C’est en 2013 que je me suis intéressé la première fois aux consumer products, quand j'ai rencontré Antoine Martin et Alexis Bodinot, cofondateurs de Zenly, et que je leur ai fait des retours utilisateur.
En septembre 2015, j'arrive chez Kima, et je propose à Xavier Niel de financer la série A de Zenly, leur nouvelle application qui n’en est qu’à ses balbutiements. On investit alors un peu plus de 3 millions d’euros dans cette boîte qui avait alors environ 10 000 daily active users. Et on assiste à sa croissance, ses réussites et à sa revente à Snapchat en 2017 pour près de 300 millions$.
Alors, comment fait-on, au démarrage d’une très jeune entreprise de 2-3 personnes, pour comprendre et prédire son succès futur ? C’est tout l’enjeu de cet article et de ma conférence à La Product Conf que vous pouvez découvrir ci-dessus.
Parlons prophétie auto-réalisatrice : comment peut-on déterminer plus tard les entreprises sur lesquelles il fallait parier à leurs débuts ? Mais si, souvenez-vous des débuts de Snapchat, Twitch ou bien même Facebook !
La Narrative, première dimension de la valeur Produit
Ce qu’il faut trouver dans ces product consumers, au-delà de la vision Produit, c’est une chose qui révèle la vérité sur ce que les gens veulent. Si vous regardez les boîtes consumer qui ont le plus marché, il y a toujours quelque chose qui a attiré l’attention assez tôt dans la vie de la boîte, soit dans la data, soit dans le comportement, soit dans la croissance générée par l’usage du produit.

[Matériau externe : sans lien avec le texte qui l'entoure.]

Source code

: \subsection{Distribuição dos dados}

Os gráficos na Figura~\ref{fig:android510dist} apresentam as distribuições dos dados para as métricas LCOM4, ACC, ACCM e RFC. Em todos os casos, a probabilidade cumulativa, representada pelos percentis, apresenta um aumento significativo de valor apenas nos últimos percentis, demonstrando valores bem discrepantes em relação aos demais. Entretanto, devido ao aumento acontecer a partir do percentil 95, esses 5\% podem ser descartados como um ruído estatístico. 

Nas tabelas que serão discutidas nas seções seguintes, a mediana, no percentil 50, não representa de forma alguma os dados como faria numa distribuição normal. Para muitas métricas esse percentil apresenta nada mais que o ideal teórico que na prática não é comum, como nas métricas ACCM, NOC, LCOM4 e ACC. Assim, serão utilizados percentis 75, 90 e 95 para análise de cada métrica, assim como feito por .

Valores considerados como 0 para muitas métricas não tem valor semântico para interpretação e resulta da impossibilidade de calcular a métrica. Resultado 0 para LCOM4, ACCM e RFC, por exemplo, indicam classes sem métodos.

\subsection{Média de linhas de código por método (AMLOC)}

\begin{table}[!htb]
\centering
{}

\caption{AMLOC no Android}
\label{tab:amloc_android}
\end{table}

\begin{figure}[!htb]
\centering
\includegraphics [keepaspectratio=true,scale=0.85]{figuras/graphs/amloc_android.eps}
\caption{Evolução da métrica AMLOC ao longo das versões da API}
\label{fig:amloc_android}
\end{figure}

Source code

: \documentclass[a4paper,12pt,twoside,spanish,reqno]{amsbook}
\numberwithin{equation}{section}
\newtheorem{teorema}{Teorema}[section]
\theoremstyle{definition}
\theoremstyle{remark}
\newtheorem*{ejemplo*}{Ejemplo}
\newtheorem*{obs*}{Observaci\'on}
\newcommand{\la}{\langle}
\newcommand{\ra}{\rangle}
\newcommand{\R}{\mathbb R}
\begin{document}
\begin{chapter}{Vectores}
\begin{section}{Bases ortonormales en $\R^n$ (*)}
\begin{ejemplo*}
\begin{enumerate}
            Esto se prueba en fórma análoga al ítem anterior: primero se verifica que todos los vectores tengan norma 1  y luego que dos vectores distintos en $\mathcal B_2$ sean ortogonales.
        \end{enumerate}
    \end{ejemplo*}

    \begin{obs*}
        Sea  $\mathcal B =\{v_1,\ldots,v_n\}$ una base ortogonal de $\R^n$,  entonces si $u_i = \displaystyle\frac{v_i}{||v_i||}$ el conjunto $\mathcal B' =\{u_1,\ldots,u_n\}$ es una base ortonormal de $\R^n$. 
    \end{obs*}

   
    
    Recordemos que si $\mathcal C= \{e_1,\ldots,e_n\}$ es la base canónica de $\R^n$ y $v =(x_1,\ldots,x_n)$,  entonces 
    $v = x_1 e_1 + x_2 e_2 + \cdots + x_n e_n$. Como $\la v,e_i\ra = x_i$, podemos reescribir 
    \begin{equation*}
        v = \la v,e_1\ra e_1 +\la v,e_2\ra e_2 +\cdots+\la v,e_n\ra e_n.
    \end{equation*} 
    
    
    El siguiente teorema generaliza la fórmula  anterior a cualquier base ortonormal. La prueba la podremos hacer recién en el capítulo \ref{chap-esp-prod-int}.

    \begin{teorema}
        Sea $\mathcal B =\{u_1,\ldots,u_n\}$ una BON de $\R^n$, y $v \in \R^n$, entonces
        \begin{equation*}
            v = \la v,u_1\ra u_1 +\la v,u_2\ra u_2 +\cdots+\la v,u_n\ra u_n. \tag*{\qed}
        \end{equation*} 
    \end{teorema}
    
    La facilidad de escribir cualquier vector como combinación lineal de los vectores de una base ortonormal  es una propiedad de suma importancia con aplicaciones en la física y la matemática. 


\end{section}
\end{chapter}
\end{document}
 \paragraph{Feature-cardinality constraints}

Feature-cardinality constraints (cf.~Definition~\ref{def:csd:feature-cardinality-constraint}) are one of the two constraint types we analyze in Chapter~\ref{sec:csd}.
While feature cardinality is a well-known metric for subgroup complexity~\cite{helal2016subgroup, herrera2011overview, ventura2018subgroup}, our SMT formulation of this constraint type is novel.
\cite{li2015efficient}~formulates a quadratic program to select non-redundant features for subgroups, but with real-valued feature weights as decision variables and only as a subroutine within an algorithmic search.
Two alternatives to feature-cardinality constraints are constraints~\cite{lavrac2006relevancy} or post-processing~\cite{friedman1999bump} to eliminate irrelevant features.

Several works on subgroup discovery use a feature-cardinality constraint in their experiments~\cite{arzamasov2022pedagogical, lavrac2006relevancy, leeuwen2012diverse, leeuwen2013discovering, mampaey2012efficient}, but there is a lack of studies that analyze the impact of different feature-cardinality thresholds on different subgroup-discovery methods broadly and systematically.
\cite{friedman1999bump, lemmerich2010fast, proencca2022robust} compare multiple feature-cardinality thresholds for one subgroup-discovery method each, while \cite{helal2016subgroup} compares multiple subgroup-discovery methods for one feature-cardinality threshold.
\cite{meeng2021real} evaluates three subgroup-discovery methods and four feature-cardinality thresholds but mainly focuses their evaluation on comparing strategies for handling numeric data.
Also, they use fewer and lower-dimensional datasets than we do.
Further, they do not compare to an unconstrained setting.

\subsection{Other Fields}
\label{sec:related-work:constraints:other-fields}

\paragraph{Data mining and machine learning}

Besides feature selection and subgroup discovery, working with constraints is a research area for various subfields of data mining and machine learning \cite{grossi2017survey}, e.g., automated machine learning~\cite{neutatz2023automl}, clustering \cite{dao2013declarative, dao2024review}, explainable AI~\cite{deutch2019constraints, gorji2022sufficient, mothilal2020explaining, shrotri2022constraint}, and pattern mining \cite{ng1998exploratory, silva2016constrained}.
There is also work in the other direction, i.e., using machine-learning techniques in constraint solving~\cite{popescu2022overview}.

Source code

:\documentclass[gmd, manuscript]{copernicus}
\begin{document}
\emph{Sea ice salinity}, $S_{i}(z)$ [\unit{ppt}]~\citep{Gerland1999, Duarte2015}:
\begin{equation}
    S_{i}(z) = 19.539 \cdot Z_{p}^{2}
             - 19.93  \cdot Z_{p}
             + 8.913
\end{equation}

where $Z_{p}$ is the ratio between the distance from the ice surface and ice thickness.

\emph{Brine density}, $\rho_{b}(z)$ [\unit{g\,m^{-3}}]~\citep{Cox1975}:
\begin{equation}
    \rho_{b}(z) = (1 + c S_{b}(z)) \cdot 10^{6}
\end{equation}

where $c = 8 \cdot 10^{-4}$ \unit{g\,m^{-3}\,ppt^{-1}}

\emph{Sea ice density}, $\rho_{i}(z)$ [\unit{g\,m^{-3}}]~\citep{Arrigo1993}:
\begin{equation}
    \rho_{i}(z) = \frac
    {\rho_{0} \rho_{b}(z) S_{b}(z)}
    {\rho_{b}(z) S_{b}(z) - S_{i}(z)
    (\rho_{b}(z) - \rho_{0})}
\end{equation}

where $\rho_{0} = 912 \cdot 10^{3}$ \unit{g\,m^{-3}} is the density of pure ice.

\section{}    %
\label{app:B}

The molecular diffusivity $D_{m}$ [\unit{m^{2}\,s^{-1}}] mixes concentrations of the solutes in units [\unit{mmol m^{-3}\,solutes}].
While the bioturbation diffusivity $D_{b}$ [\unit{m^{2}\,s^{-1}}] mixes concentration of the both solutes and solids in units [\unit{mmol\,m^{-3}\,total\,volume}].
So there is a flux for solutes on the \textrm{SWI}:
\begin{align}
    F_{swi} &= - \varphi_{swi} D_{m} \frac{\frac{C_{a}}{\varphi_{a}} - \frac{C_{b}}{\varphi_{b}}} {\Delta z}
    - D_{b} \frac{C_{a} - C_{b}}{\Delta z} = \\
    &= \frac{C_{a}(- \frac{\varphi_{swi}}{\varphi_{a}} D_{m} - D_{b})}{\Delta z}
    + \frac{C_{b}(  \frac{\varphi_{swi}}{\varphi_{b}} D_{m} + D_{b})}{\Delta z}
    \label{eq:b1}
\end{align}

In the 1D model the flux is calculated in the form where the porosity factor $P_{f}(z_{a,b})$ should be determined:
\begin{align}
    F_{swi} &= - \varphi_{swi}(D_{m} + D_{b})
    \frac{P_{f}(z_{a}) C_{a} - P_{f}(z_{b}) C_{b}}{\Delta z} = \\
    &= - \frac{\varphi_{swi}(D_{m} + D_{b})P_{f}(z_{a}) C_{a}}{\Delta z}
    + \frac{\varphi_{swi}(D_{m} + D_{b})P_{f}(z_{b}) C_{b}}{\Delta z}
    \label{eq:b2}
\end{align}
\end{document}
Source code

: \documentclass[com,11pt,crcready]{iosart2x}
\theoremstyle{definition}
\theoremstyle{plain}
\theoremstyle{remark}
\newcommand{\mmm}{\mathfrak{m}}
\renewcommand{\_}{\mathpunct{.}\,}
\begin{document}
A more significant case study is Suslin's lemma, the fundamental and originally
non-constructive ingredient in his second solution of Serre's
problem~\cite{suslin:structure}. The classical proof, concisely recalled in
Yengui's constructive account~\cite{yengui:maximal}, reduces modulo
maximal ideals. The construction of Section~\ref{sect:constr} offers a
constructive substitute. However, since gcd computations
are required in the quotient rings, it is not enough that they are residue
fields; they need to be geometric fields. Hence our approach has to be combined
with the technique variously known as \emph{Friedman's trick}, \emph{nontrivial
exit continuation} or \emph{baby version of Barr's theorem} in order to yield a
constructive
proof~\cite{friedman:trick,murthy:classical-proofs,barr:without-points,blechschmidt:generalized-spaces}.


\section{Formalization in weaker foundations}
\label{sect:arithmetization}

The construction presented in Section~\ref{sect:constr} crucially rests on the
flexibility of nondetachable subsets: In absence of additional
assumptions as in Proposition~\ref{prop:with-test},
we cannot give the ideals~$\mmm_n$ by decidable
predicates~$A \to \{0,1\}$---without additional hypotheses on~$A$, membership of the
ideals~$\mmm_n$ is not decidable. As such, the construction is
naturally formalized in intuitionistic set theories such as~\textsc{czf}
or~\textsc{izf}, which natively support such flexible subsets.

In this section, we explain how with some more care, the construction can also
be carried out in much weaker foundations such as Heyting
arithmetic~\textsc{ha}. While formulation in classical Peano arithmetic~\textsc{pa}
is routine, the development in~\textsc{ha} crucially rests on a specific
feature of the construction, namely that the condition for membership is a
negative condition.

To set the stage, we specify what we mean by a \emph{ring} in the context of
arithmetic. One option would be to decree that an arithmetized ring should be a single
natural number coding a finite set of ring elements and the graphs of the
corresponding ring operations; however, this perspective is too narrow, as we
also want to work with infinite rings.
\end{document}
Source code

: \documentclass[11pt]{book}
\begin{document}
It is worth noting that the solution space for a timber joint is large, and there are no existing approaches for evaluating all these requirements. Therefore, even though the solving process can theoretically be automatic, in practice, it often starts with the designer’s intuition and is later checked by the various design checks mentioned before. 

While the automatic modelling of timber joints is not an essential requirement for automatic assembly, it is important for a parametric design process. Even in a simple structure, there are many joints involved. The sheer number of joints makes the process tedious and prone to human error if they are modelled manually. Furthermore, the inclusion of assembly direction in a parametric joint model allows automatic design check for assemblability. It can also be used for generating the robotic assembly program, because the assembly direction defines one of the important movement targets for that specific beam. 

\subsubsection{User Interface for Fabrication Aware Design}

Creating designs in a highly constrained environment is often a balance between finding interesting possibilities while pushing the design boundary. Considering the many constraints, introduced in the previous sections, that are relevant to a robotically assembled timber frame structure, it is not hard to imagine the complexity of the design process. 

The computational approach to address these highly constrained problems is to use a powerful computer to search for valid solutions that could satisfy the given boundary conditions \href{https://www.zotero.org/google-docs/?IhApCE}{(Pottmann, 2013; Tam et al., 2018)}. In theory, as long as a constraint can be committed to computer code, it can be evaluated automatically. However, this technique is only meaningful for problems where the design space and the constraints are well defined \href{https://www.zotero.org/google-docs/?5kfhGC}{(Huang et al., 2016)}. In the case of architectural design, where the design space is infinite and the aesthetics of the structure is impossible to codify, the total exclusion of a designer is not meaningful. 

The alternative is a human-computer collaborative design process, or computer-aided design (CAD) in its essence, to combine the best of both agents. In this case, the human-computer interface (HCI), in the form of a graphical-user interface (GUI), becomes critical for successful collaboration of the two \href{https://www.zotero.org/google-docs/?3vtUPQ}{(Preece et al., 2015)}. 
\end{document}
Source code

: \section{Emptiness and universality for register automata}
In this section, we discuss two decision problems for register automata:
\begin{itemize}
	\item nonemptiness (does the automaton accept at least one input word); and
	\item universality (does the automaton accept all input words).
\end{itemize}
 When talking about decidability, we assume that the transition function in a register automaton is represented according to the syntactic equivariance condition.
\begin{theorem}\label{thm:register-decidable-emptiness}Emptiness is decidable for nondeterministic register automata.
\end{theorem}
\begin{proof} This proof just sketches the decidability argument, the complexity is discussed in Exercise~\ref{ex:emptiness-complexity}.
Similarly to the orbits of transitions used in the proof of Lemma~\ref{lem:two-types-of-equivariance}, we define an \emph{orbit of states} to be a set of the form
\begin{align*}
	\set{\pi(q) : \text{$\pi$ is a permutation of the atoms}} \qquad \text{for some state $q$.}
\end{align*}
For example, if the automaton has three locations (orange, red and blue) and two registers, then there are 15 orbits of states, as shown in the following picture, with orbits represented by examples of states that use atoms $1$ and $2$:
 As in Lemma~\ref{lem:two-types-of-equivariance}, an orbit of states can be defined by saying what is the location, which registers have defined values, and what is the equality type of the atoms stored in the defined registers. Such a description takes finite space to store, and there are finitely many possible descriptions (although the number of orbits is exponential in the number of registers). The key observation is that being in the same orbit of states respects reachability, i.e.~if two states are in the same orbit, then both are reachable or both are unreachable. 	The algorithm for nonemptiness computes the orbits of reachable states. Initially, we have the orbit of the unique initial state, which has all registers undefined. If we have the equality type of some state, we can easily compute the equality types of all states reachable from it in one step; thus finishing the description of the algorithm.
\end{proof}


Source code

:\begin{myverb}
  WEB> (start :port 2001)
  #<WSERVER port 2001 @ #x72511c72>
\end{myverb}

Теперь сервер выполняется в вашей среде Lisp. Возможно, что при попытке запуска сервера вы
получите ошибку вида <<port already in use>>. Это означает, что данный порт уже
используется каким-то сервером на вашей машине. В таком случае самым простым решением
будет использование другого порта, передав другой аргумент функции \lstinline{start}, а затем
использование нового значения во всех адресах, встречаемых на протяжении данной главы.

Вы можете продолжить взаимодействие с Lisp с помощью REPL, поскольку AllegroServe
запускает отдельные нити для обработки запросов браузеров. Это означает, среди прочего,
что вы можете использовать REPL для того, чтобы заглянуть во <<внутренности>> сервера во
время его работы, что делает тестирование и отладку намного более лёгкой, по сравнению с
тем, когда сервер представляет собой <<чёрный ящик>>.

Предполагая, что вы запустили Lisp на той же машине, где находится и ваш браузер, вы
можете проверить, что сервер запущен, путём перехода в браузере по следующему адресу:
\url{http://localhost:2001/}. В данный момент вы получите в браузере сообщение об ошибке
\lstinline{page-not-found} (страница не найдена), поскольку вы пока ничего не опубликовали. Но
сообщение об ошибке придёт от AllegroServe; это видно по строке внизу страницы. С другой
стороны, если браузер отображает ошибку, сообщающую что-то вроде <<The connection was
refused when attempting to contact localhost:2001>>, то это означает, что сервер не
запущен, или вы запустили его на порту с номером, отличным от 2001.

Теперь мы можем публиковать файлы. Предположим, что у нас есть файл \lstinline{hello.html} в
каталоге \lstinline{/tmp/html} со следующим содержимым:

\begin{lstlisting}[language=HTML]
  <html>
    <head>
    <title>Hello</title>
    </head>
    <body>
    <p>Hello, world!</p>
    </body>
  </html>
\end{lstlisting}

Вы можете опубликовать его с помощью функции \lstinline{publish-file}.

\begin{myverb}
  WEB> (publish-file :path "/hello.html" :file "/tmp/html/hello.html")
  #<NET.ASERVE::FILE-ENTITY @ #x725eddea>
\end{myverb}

Par exemple, à ses débuts, Facebook était un trombinoscope. Cependant,ils ont très vite réalisé que les gens adoraient changer leur photo de profil, qu’ils revenaient régulièrement le mettre à jour et se stalker. Chez Instagram, ils ont fait le tour des bars pour montrer leurs filtres en live et vérifier si les gens avaient de l’appétence pour ce qu’ils faisaient. Pour Snapchat, il s’agit de l'attraction des gens d’envoyer des photos éphémères à leurs proches. Zenly a eu un impact grâce à sa géolocalisation précise dès le début (ils ont d’ailleurs pu expérimenter une perte d’utilisateurs quand cette géolocalisation était plus lente et moins précise). Pour Linkedin, il s’agit de la reconnaissance professionnelle : sa différence, c’est le principe de profil views qui intéresse les pros. Ces caractéristiques peuvent sembler bêtes, simples voire triviales mais elles sont très importantes puisqu’il s’agit de la Narrative de chaque entreprise. Il s’agit du hook psychologique qui est authentique, profond et durable qu’il faut aller chercher chez les gens. Sans cette accroche, les gens perdent l’usage du produit et s’ils le perdent, ils disparaissent.
Reprenons un par un chaque exemple.
La narrative de Facebook est basée sur le stalking (et ils le font bien !). Celle d’Instagram est le beau. Pour Snapchat, il s’agit de la privacy et donc de l’importance de l’éphémère. Chez Zenly, c’est rassurer. Tinder : l’egoboost. L’Oréal : le bien-être. Linkedin : le besoin de reconnaissance. WhatsApp : la proximité, mimer une vraie conversation dans un chat (avec l’accusé de réception par exemple).
Tout s’écrit au sein de ces narratives. On pourrait les comparer à de grandes toiles d’araignées au sein desquelles tout s'inscrit.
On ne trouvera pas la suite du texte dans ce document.